Segment Start: Records shown

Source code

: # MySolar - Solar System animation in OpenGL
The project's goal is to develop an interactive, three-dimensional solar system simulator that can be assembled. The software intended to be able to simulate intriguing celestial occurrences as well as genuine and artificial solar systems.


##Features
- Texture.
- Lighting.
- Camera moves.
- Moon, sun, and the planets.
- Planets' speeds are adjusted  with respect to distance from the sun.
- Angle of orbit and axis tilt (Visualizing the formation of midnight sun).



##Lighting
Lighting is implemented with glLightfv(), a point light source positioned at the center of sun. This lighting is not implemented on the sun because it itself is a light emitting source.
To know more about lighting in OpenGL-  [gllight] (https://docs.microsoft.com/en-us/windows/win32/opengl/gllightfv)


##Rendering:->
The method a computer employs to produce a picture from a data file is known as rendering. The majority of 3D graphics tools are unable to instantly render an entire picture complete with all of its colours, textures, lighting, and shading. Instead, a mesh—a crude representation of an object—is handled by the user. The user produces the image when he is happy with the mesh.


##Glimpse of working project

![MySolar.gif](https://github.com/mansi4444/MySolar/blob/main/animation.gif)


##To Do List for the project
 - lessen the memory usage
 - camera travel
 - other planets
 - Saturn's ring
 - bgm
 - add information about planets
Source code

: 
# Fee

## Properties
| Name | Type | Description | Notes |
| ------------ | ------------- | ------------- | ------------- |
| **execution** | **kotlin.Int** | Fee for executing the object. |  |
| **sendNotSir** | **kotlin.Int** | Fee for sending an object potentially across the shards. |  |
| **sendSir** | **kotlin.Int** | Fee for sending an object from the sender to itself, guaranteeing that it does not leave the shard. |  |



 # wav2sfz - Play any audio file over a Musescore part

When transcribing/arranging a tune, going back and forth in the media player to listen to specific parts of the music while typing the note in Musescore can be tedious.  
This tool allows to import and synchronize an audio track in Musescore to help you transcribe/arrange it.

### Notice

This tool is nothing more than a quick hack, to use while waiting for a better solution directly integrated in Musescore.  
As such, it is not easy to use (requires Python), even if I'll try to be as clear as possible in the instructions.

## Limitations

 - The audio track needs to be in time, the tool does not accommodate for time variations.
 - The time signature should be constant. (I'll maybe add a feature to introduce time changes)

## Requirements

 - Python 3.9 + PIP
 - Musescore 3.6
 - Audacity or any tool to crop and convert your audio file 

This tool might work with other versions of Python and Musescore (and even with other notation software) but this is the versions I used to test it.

Segment End: Records shown

■ Task
From the records above, copy out the line with "- Moon, sun, and the planets.", the line with "##Rendering:->", and every line between them, word for word.

■ Response box
- Moon, sun, and the planets.
- Planets' speeds are adjusted  with respect to distance from the sun.
- Angle of orbit and axis tilt (Visualizing the formation of midnight sun).



##Lighting
Lighting is implemented with glLightfv(), a point light source positioned at the center of sun. This lighting is not implemented on the sun because it itself is a light emitting source.
To know more about lighting in OpenGL-  [gllight] (https://docs.microsoft.com/en-us/windows/win32/opengl/gllightfv)


##Rendering:->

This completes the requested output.